Tony Evers hatte Bildung zum zentralen Thema seines Wahlkampfes gemacht und schlug damit in Wisconsin den Erzkonservativen Scott Walker, der bei Linken für seine Anti-Gewerkschaftsgesetze verhasst war. Es könnte ein Fingerzeig für 2020 sein, mit welchen Themen die Demokraten künftig punkten können: Bessere Bezahlung von Lehrern, bessere Ausstattung von Schulen, aber auch ein kostenfreies Studium an staatlichen Universitäten. Das zieht vor allem bei jungen Wählern und deren Eltern, sowie all jenen Millionen Amerikanern, die teilweise noch jahrzehntelang mit ihren Studienschulden zu kämpfen haben.
In Kansas hatte Gouverneur Sam Brownback die »Anti-Big-Government«-Politik der Republikaner radikal umgesetzt und die Staatsfinanzen so lange ausgetrocknet, bis er der unbeliebteste Gouverneur des Landes war. Neuer Gouverneur sollte Chris Kobach werden. Der hatte in den vergangenen Monaten als Beauftragter von Trump erfolglos nach vermeintlichem Wählerbetrug durch Demokraten gesucht. Die sonst sehr konservativen Bürger in Kansas wählten nun lieber die Demokratin Laura Kelly.

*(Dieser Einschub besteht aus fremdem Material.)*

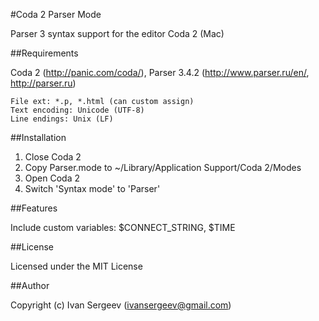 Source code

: #Coda 2 Parser Mode


Parser 3 syntax support for the editor Coda 2 (Mac)

##Requirements

Coda 2 (http://panic.com/coda/), Parser 3.4.2 (http://www.parser.ru/en/, http://parser.ru)

	File ext: *.p, *.html (can custom assign)
	Text encoding: Unicode (UTF-8)
	Line endings: Unix (LF)

##Installation

1. Close Coda 2
2. Copy Parser.mode to ~/Library/Application Support/Coda 2/Modes
3. Open Coda 2
4. Switch 'Syntax mode' to 'Parser'

##Features

Include custom variables: $CONNECT_STRING, $TIME

##License

Licensed under the MIT License

##Author

Copyright (c) Ivan Sergeev (ivansergeev@gmail.com) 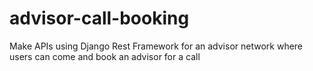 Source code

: # advisor-call-booking
Make APIs using Django Rest Framework for an advisor network where users can come and book an advisor for a call
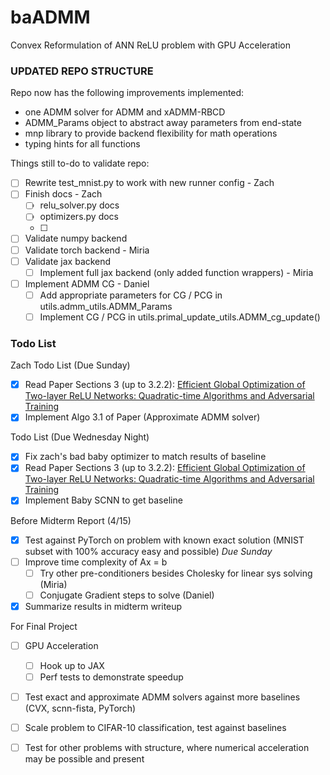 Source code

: # baADMM
Convex Reformulation of ANN ReLU problem with GPU Acceleration 

### UPDATED REPO STRUCTURE 

Repo now has the following improvements implemented: 
- one ADMM solver for ADMM and xADMM-RBCD
- ADMM_Params object to abstract away parameters from end-state
- mnp library to provide backend flexibility for math operations
- typing hints for all functions


Things still to-do to validate repo: 
- [ ] Rewrite test_mnist.py to work with new runner config - Zach
- [ ] Finish docs - Zach
     - [ ] relu_solver.py docs
     - [ ] optimizers.py docs
     - [ ] 
- [ ] Validate numpy backend
- [ ] Validate torch backend - Miria
- [ ] Validate jax backend
    - [ ] Implement full jax backend (only added function wrappers) - Miria
- [ ] Implement ADMM CG - Daniel 
    - [ ] Add appropriate parameters for CG / PCG in utils.admm_utils.ADMM_Params
    - [ ] Implement CG / PCG in utils.primal_update_utils.ADMM_cg_update()

### Todo List

Zach Todo List (Due Sunday)
- [x] Read Paper Sections 3 (up to 3.2.2): [Efficient Global Optimization of Two-layer ReLU Networks: Quadratic-time
Algorithms and Adversarial Training](https://arxiv.org/pdf/2201.01965.pdf)
- [x] Implement Algo 3.1 of Paper (Approximate ADMM solver)

Todo List (Due Wednesday Night)
- [x] Fix zach's bad baby optimizer to match results of baseline
- [x] Read Paper Sections 3 (up to 3.2.2): [Efficient Global Optimization of Two-layer ReLU Networks: Quadratic-time
Algorithms and Adversarial Training](https://arxiv.org/pdf/2201.01965.pdf)
- [x] Implement Baby SCNN to get baseline

Before Midterm Report (4/15)
- [x] Test against PyTorch on problem with known exact solution (MNIST subset with 100% accuracy easy and possible) *Due Sunday*
- [ ] Improve time complexity of Ax = b
    - [ ] Try other pre-conditioners besides Cholesky for linear sys solving (Miria)
    - [ ] Conjugate Gradient steps to solve (Daniel) 
- [x] Summarize results in midterm writeup 

For Final Project 
- [ ] GPU Acceleration
    - [ ] Hook up to JAX
    - [ ] Perf tests to demonstrate speedup 
- [ ] Test exact and approximate ADMM solvers against more baselines (CVX, scnn-fista, PyTorch)
- [ ] Scale problem to CIFAR-10 classification, test against baselines
- [ ] Test for other problems with structure, where numerical acceleration may be possible and present 


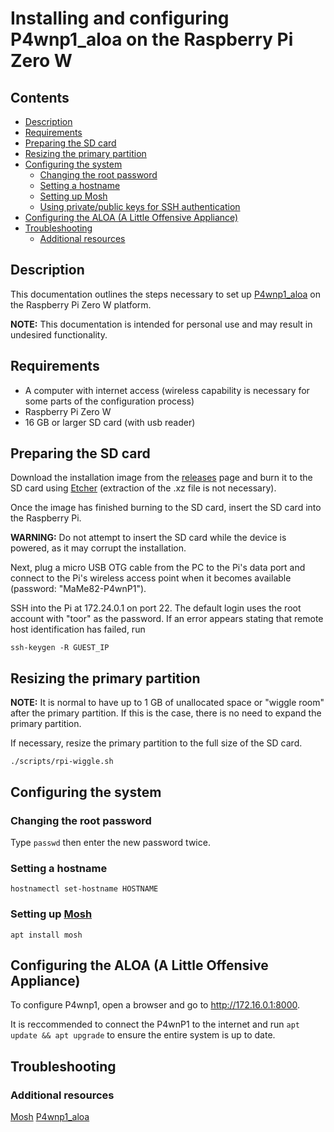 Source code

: # Installing and configuring P4wnp1_aloa on the Raspberry Pi Zero W

## Contents

- [Description](#description)
- [Requirements](#requirements)
- [Preparing the SD card](#preparing-the-sd-card)
- [Resizing the primary partition](#resizing-the-primary-partition)
- [Configuring the system](#configuring-the-system)
  - [Changing the root password](#changing-the-root-password)
  - [Setting a hostname](#setting-a-hostname)
  - [Setting up Mosh](#setting-up-mosh)
  - [Using private/public keys for SSH authentication](#using-privatepublic-keys-for-authentication)
- [Configuring the ALOA (A Little Offensive Appliance)](#configuring-the-aloa-a-little-offensive-appliance)
- [Troubleshooting](#troubleshooting)
  - [Additional resources](#additional-resources)

## Description

This documentation outlines the steps necessary to set up [P4wnp1_aloa](https://github.com/mame82/P4wnP1_aloa) on the Raspberry Pi Zero W platform.

**NOTE:** This documentation is intended for personal use and may result in undesired functionality.

## Requirements

- A computer with internet access (wireless capability is necessary for some parts of the configuration process)
- Raspberry Pi Zero W
- 16 GB or larger SD card (with usb reader)

## Preparing the SD card

Download the installation image from the [releases](https://github.com/mame82/P4wnP1_aloa/releases/download/v0.1.0-alpha2/kali-linux-v0.1.0-alpha2-rpi0w-nexmon-p4wnp1-aloa.img.xz) page and burn it to the SD card using [Etcher](https://www.balena.io/etcher/) (extraction of the .xz file is not necessary).

Once the image has finished burning to the SD card, insert the SD card into the Raspberry Pi.

**WARNING:** Do not attempt to insert the SD card while the device is powered, as it may corrupt the installation.

Next, plug a micro USB OTG cable from the PC to the Pi's data port and connect to the Pi's wireless access point when it becomes available (password: "MaMe82-P4wnP1").

SSH into the Pi at 172.24.0.1 on port 22. The default login uses the root account with "toor" as the password. If an error appears stating that remote host identification has failed, run

`ssh-keygen -R GUEST_IP`

## Resizing the primary partition

**NOTE:** It is normal to have up to 1 GB of unallocated space or "wiggle room" after the primary partition. If this is the case, there is no need to expand the primary partition.

If necessary, resize the primary partition to the full size of the SD card.

`./scripts/rpi-wiggle.sh`

## Configuring the system

### Changing the root password

Type `passwd` then enter the new password twice.

### Setting a hostname

`hostnamectl set-hostname HOSTNAME`

### Setting up [Mosh](https://mosh.org/)

`apt install mosh`

## Configuring the ALOA (A Little Offensive Appliance)

To configure P4wnp1, open a browser and go to http://172.16.0.1:8000.

It is reccommended to connect the P4wnP1 to the internet and run `apt update && apt upgrade` to ensure the entire system is up to date.

## Troubleshooting

### Additional resources

[Mosh](https://mosh.org/)
[P4wnp1_aloa](https://github.com/mame82/P4wnP1_aloa)
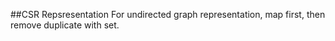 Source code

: ##CSR Repsresentation
For undirected graph representation, map first, then remove duplicate with set.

In den USA sagt man: Am Tag nach der Wahl beginnt der Wahlkampf. Die Demokraten müssen daher bald entscheiden, wen sie in zwei Jahren gegen Trump ins Rennen ums Weiße Haus schicken wollen. Eine progressive Linke, um die Basis zu mobilisieren? Oder doch einen Kandidat der Mitte, um von Trump vergraulte Republikaner abzuwerben? Die Partei hatte auf ein klares Zeichen von der Basis bei den Zwischenwahlen gehofft. Es blieb aus. Gefeierte Jungstars wie Abrams und O’Rourke konnten keine Sensationssiege einfahren. Moderate Kräfte gewannen zwar im Norden Sitze zurück, wo Trump 2016 noch triumphiert hatte. Dafür verloren Kandidaten der Mitte in Indiana, Missouri und North Dakota.
Nur eins wurde deutlich. Die Zeichen stehen auf Weiblichkeit. 70 Prozent sagten, ihnen sei es wichtig gewesen, eine Frau zu wählen. Da hat die Partei mit Elizabeth Warren aus Massachusetts, Kirsten Gillibrand aus New York und Kamala Harris aus Kalifornien schon drei formidable Aushängeschilder. Die Namen sollte man sich schon mal merken.